> _Required work_
Leaving the pictures aside, return all of the data below exactly.

BEGIN Data supplied

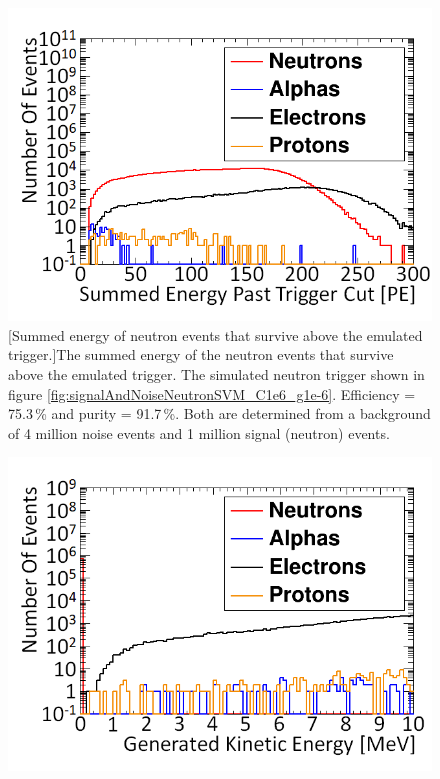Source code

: \begin{figure}[!h]
\centering
\begin{minipage}{.45\textwidth}
  \centering
  \includegraphics[width=\linewidth]{Chapter4.5/Figs/summedEnergyPastTrigLogAdjust.png}
  [Summed energy of neutron events that survive above the emulated trigger.]{The summed energy of the neutron events that survive above the emulated trigger. The simulated neutron trigger shown in figure \ref{fig:signalAndNoiseNeutronSVM_C1e6_g1e-6}. Efficiency = 75.3\,\% and purity = 91.7\,\%. Both are determined from a background of 4 million noise events and 1 million signal (neutron) events.} 
  \label{fig:summedEnergyPastTriggerGdDicebox}
    \vspace{1.434cm} %
\end{minipage}%
\qquad
\begin{minipage}{.45\textwidth}
  \centering
  \includegraphics[width=\linewidth]{Chapter4.5/Figs/kineticEnergyPastTrigLogAdjust.png}

\end{minipage}
\end{figure}
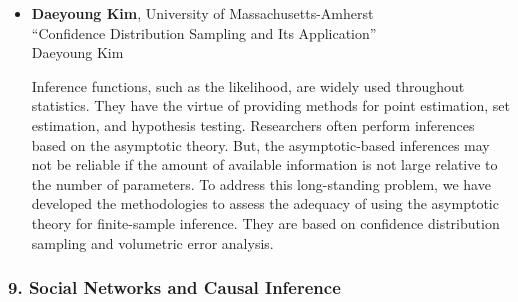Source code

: \begin{itemize}
\item \textbf{Daeyoung Kim}, University of Massachusetts-Amherst \\
``Confidence Distribution Sampling and Its Application'' \\
Daeyoung Kim


Inference functions, such as the likelihood, are widely used throughout statistics. They have the virtue of providing methods for point estimation, set estimation, and hypothesis testing.
Researchers often perform  inferences based on the asymptotic theory.  
But, the asymptotic-based inferences may not be reliable if the amount of available information is not large relative to the number of parameters. 
To address this long-standing problem, we have developed the methodologies to assess the adequacy of using the asymptotic
theory for finite-sample inference.  They are based on confidence distribution sampling and volumetric error analysis.

\end{itemize}

\subsubsection*{9. Social Networks and Causal Inference}

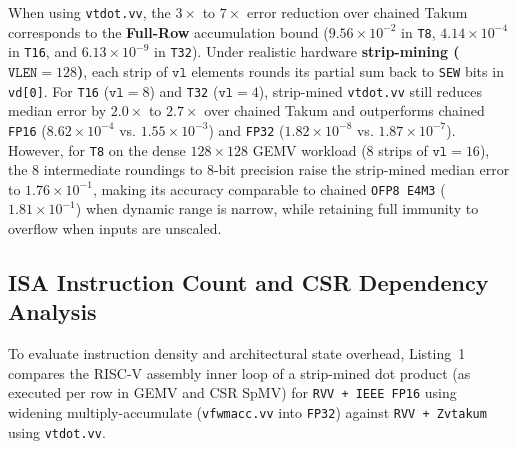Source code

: \documentclass[conference]{IEEEtran}
\begin{document}
When using \texttt{vtdot.vv}, the $3\times$ to $7\times$ error reduction over chained Takum corresponds to the \textbf{Full-Row} accumulation bound ($9.56 \times 10^{-2}$ in \texttt{T8}, $4.14 \times 10^{-4}$ in \texttt{T16}, and $6.13 \times 10^{-9}$ in \texttt{T32}). Under realistic hardware \textbf{strip-mining ($\texttt{VLEN}=128$)}, each strip of $\texttt{vl}$ elements rounds its partial sum back to \texttt{SEW} bits in \texttt{vd[0]}. For \texttt{T16} ($\texttt{vl}=8$) and \texttt{T32} ($\texttt{vl}=4$), strip-mined \texttt{vtdot.vv} still reduces median error by $2.0\times$ to $2.7\times$ over chained Takum and outperforms chained \texttt{FP16} ($8.62 \times 10^{-4}$ vs. $1.55 \times 10^{-3}$) and \texttt{FP32} ($1.82 \times 10^{-8}$ vs. $1.87 \times 10^{-7}$). However, for \texttt{T8} on the dense $128 \times 128$ GEMV workload (8 strips of $\texttt{vl}=16$), the 8 intermediate roundings to 8-bit precision raise the strip-mined median error to $1.76 \times 10^{-1}$, making its accuracy comparable to chained \texttt{OFP8 E4M3} ($1.81 \times 10^{-1}$) when dynamic range is narrow, while retaining full immunity to overflow when inputs are unscaled.
\subsection{ISA Instruction Count and CSR Dependency Analysis}
\label{sec:isa_csr}

To evaluate instruction density and architectural state overhead, Listing~1 compares the RISC-V assembly inner loop of a strip-mined dot product (as executed per row in GEMV and CSR SpMV) for \texttt{RVV + IEEE FP16} using widening multiply-accumulate (\texttt{vfwmacc.vv} into \texttt{FP32}) against \texttt{RVV + Zvtakum} using \texttt{vtdot.vv}.
\end{document}
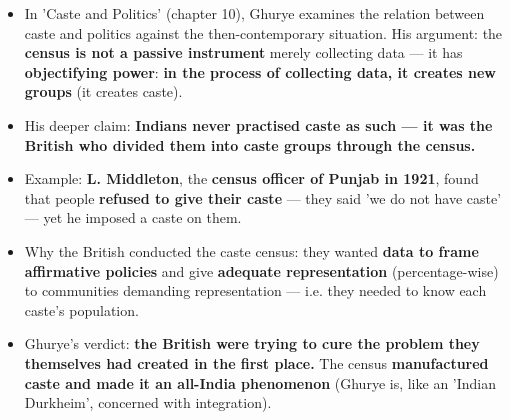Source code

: \begin{KeyConcept}
\begin{itemize}
\item In 'Caste and Politics' (chapter 10), Ghurye examines the relation between caste and politics against the then-contemporary situation. His argument: the \textbf{census is not a passive instrument} merely collecting data --- it has \textbf{objectifying power}: \textbf{in the process of collecting data, it creates new groups} (it creates caste).
\item His deeper claim: \textbf{Indians never practised caste as such --- it was the British who divided them into caste groups through the census.}
\item Example: \textbf{L. Middleton}, the \textbf{census officer of Punjab in 1921}, found that people \textbf{refused to give their caste} --- they said 'we do not have caste' --- yet he imposed a caste on them.
\item Why the British conducted the caste census: they wanted \textbf{data to frame affirmative policies} and give \textbf{adequate representation} (percentage-wise) to communities demanding representation --- i.e. they needed to know each caste's population.
\item Ghurye's verdict: \textbf{the British were trying to cure the problem they themselves had created in the first place.} The census \textbf{manufactured caste and made it an all-India phenomenon} (Ghurye is, like an 'Indian Durkheim', concerned with integration).
\end{itemize}
\end{KeyConcept}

END Data supplied

> _Finished task_
Source code

: \begin{figure}[!h]
\centering
\begin{minipage}{.45\textwidth}
  \centering
  \includegraphics[width=\linewidth]{Chapter4.5/Figs/summedEnergyPastTrigLogAdjust.png}
  [Summed energy of neutron events that survive above the emulated trigger.]{The summed energy of the neutron events that survive above the emulated trigger. The simulated neutron trigger shown in figure \ref{fig:signalAndNoiseNeutronSVM_C1e6_g1e-6}. Efficiency = 75.3\,\% and purity = 91.7\,\%. Both are determined from a background of 4 million noise events and 1 million signal (neutron) events.} 
  \label{fig:summedEnergyPastTriggerGdDicebox}
    \vspace{1.434cm} %
\end{minipage}%
\qquad
\begin{minipage}{.45\textwidth}
  \centering
  \includegraphics[width=\linewidth]{Chapter4.5/Figs/kineticEnergyPastTrigLogAdjust.png}

\end{minipage}
\end{figure}
Source code

: \begin{itemize}
\item \textbf{Daeyoung Kim}, University of Massachusetts-Amherst \\
``Confidence Distribution Sampling and Its Application'' \\
Daeyoung Kim


Inference functions, such as the likelihood, are widely used throughout statistics. They have the virtue of providing methods for point estimation, set estimation, and hypothesis testing.
Researchers often perform  inferences based on the asymptotic theory.  
But, the asymptotic-based inferences may not be reliable if the amount of available information is not large relative to the number of parameters. 
To address this long-standing problem, we have developed the methodologies to assess the adequacy of using the asymptotic
theory for finite-sample inference.  They are based on confidence distribution sampling and volumetric error analysis.

\end{itemize}

\subsubsection*{9. Social Networks and Causal Inference}

Source code

: \documentclass[conference]{IEEEtran}
\begin{document}
When using \texttt{vtdot.vv}, the $3\times$ to $7\times$ error reduction over chained Takum corresponds to the \textbf{Full-Row} accumulation bound ($9.56 \times 10^{-2}$ in \texttt{T8}, $4.14 \times 10^{-4}$ in \texttt{T16}, and $6.13 \times 10^{-9}$ in \texttt{T32}). Under realistic hardware \textbf{strip-mining ($\texttt{VLEN}=128$)}, each strip of $\texttt{vl}$ elements rounds its partial sum back to \texttt{SEW} bits in \texttt{vd[0]}. For \texttt{T16} ($\texttt{vl}=8$) and \texttt{T32} ($\texttt{vl}=4$), strip-mined \texttt{vtdot.vv} still reduces median error by $2.0\times$ to $2.7\times$ over chained Takum and outperforms chained \texttt{FP16} ($8.62 \times 10^{-4}$ vs. $1.55 \times 10^{-3}$) and \texttt{FP32} ($1.82 \times 10^{-8}$ vs. $1.87 \times 10^{-7}$). However, for \texttt{T8} on the dense $128 \times 128$ GEMV workload (8 strips of $\texttt{vl}=16$), the 8 intermediate roundings to 8-bit precision raise the strip-mined median error to $1.76 \times 10^{-1}$, making its accuracy comparable to chained \texttt{OFP8 E4M3} ($1.81 \times 10^{-1}$) when dynamic range is narrow, while retaining full immunity to overflow when inputs are unscaled.
\subsection{ISA Instruction Count and CSR Dependency Analysis}
\label{sec:isa_csr}

To evaluate instruction density and architectural state overhead, Listing~1 compares the RISC-V assembly inner loop of a strip-mined dot product (as executed per row in GEMV and CSR SpMV) for \texttt{RVV + IEEE FP16} using widening multiply-accumulate (\texttt{vfwmacc.vv} into \texttt{FP32}) against \texttt{RVV + Zvtakum} using \texttt{vtdot.vv}.
\end{document}
Source code

: \begin{KeyConcept}
\begin{itemize}
\item In 'Caste and Politics' (chapter 10), Ghurye examines the relation between caste and politics against the then-contemporary situation. His argument: the \textbf{census is not a passive instrument} merely collecting data --- it has \textbf{objectifying power}: \textbf{in the process of collecting data, it creates new groups} (it creates caste).
\item His deeper claim: \textbf{Indians never practised caste as such --- it was the British who divided them into caste groups through the census.}
\item Example: \textbf{L. Middleton}, the \textbf{census officer of Punjab in 1921}, found that people \textbf{refused to give their caste} --- they said 'we do not have caste' --- yet he imposed a caste on them.
\item Why the British conducted the caste census: they wanted \textbf{data to frame affirmative policies} and give \textbf{adequate representation} (percentage-wise) to communities demanding representation --- i.e. they needed to know each caste's population.
\item Ghurye's verdict: \textbf{the British were trying to cure the problem they themselves had created in the first place.} The census \textbf{manufactured caste and made it an all-India phenomenon} (Ghurye is, like an 'Indian Durkheim', concerned with integration).
\end{itemize}
\end{KeyConcept}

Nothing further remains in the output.